From lighting fixtures to the paint selection, the interior design focuses on a clean aesthetic while colors are used to emphasize more fun and exploratory areas, like the snack section.
“Whether it was merchandising, design, or our offerings, we wanted the store to have continuity as customers moved throughout the space, but recognized the importance of crafting distinct experiences for key areas,” said Miye.
“Each expression of food, whatever it was, came out in the interior design while we had [design] ‘constants’ to tie the store together as a whole.”
Different natural materials like metal and steel keep the overall look neutral, said Miye, while warmer elements, like the yakisugi-inspired wood paneling that appears at the sashimi island, give it a refined, restaurant-quality feel. The result is a modern design fused with traditional woodwork that pays homage to Uwajimaya’s Japanese roots.
“It’s a blend of our history and future,” said Denise of the interior design.
“We want to honor our past and Asian roots, but move forward with new thinking. It’s the balance of old and new worlds, Asia and the Pacific Northwest—just embracing the duality of our company’s identity.”
Challenges and COVID-19
The remodel also presented unique challenges. As the anchor retailer in Uwajimaya Village—a cluster of businesses that include Kinokuniya Bookstore, several restaurants in Uwajimaya’s food hall, the Uwajimaya Apartments atop the supermarket, and more—Uwajimaya had to consider not only the least disruptive remodel for customers, but also their fellow businesses.
Since Uwajimaya was considered an essential business, it remained open during the first lockdown, which kept their renovation on schedule. However, other retailers had to temporarily close, like Kinokuniya, who shut its doors for three months. Although the bookstore has since reopened, the closure was a difficult set-back for the retailer.
And even though Uwajimaya stayed open, it didn’t have an ideal atmosphere with ongoing construction underway. Because the Uwajimaya team pursued an “occupied remodel,” which means construction is done in systematic phases, the store never had to close because of the renovation. However, the year-long construction meant that departments were regularly shuffled or blocked off, which made for a poor shopping experience.
The flagship’s location also has a broad customer base. Given its proximity to Pioneer Square, SoDo, and the waterfront, it’s historically relied on office workers, sports fans, and tourists for sales. But with many companies going remote, and with the cancellation of sports games and incoming cruise ships, the International District has seen a significant decline in business.

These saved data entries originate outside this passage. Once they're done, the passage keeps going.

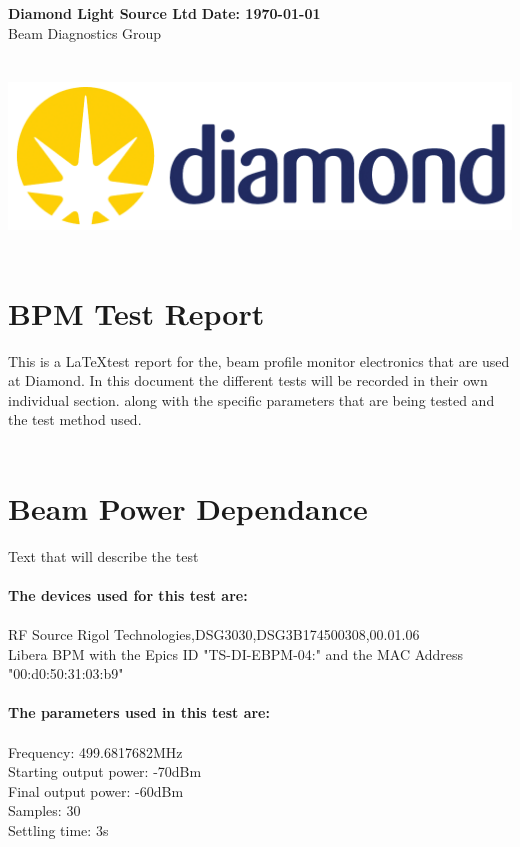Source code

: \documentclass[a4paper, 11pt]{article}%
\begin{document}
%
\normalsize%
\noindent%
\large\textbf{Diamond Light Source Ltd} \hfill\large\textbf{Date: \today}%
\\\normalsize Beam Diagnostics Group \hfill\\%
\\\\\includegraphics[width = 1\textwidth]{./Latex_Report/Logo.PNG}\\\\%
\section*{BPM Test Report}%
This is a \LaTeX test report for the, beam profile monitor electronics that are used at Diamond. In this document the different tests will be recorded in their own individual section. along with the specific parameters that are being tested and the test method used.\\\\%
\clearpage%
\tableofcontents%
\listoffigures%
\clearpage%
\section{Beam Power Dependance}%
Text that will describe the test\\\\%
\textbf{The devices used for this test are:}\\\\%
RF Source Rigol Technologies,DSG3030,DSG3B174500308,00.01.06\\%
Libera BPM with the Epics ID "TS-DI-EBPM-04:" and the MAC Address "00:d0:50:31:03:b9"\\%
\\%
\textbf{The parameters used in this test are:}\\\\%
Frequency: 499.6817682MHz\\%
Starting output power: -70dBm\\%
Final output power: -60dBm\\%
Samples: 30\\%
Settling time: 3s\\
\end{document}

Meanwhile, Uwajimaya’s other locations in Bellevue, Renton, and Beaverton, Ore., have continued to cultivate strong sales. Denise attributes this to store locations in more residential, suburban neighborhoods where people are more likely to eat in and stay home, while the flagship relies on city workers and visitors.
Before the coronavirus, the store had already started to see a slowdown, and with people refraining from in-person shopping once the lockdown went into effect, there were fewer customers to contend with during construction.

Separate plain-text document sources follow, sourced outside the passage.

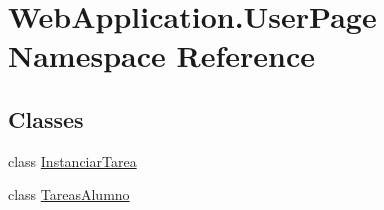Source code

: \hypertarget{namespaceWebApplication_1_1UserPage}{}\section{Web\+Application.\+User\+Page Namespace Reference}
\label{namespaceWebApplication_1_1UserPage}
\subsection*{Classes}
\begin{DoxyCompactItemize}
\item 
class \mbox{\hyperlink{classWebApplication_1_1UserPage_1_1InstanciarTarea}{Instanciar\+Tarea}}
\item 
class \mbox{\hyperlink{classWebApplication_1_1UserPage_1_1TareasAlumno}{Tareas\+Alumno}}
\end{DoxyCompactItemize}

“I go back and forth,” said Denise. “Did the remodel’s timing work out? It’s almost like it was fortuitous for the remodel to happen during that time.”

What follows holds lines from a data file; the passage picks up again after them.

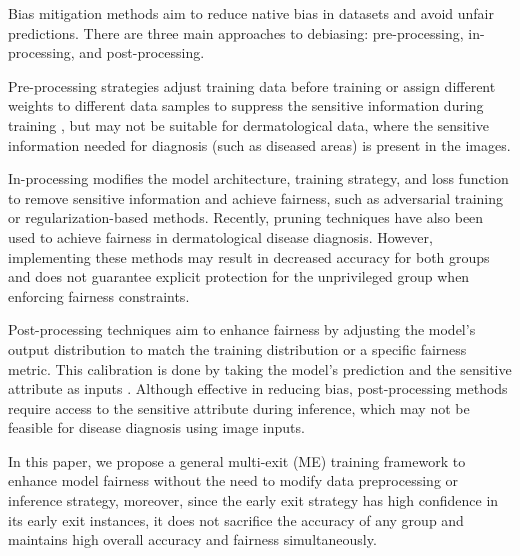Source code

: Bias mitigation methods aim to reduce native bias in datasets and avoid unfair predictions. There are three main approaches to debiasing: pre-processing, in-processing, and post-processing.

Pre-processing strategies adjust training data before training \cite{ngxande2020bias,lu2020gender} or assign different weights to different data samples to suppress the sensitive information during training \cite{kamiran2012data}, but may not be suitable for dermatological data, where the sensitive information needed for diagnosis (such as diseased areas) is present in the images.

In-processing modifies the model architecture, training strategy, and loss function to remove sensitive information\cite{wang2020towards} and achieve fairness, such as adversarial training \cite{alvi2018turning,zhang2018mitigating} or regularization-based \cite{quadrianto2019discovering,jung2021fair} methods. Recently, pruning \cite{wu2022fairprune} techniques have also been used to achieve fairness in dermatological disease diagnosis. However, implementing these methods may result in decreased accuracy for both groups and does not guarantee explicit protection for the unprivileged group when enforcing fairness constraints.

Post-processing techniques aim to enhance fairness by adjusting the model's output distribution to match the training distribution or a specific fairness metric. This calibration is done by taking the model's prediction and the sensitive attribute as inputs \cite{hardt2016equality,zhao2017men,du2020fairness}. Although effective in reducing bias, post-processing methods require access to the sensitive attribute during inference, which may not be feasible for disease diagnosis using image inputs.

In this paper, we propose a general multi-exit (ME) training framework to enhance model fairness without the need to modify data preprocessing or inference strategy, moreover, since the early exit strategy has high confidence in its early exit instances, it does not sacrifice the accuracy of any group and maintains high overall accuracy and fairness simultaneously.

Despite newly announced lockdown measures as well as winter on the horizon, Denise remains optimistic about the store’s outlook, especially with new tech modifications in place. Uwajimaya partnered with the grocery delivery app Instacart for local deliveries, and all locations have curbside pick-up for shoppers who’d like to avoid crowds and get groceries without leaving their car.
Like their remodel, the Uwajimaya team’s looking into additional delivery channels to continue modernizing their shopping experience.
“We need to think of new ways to serve our customers,” said Denise. “But at the end of the day, they still need to eat.”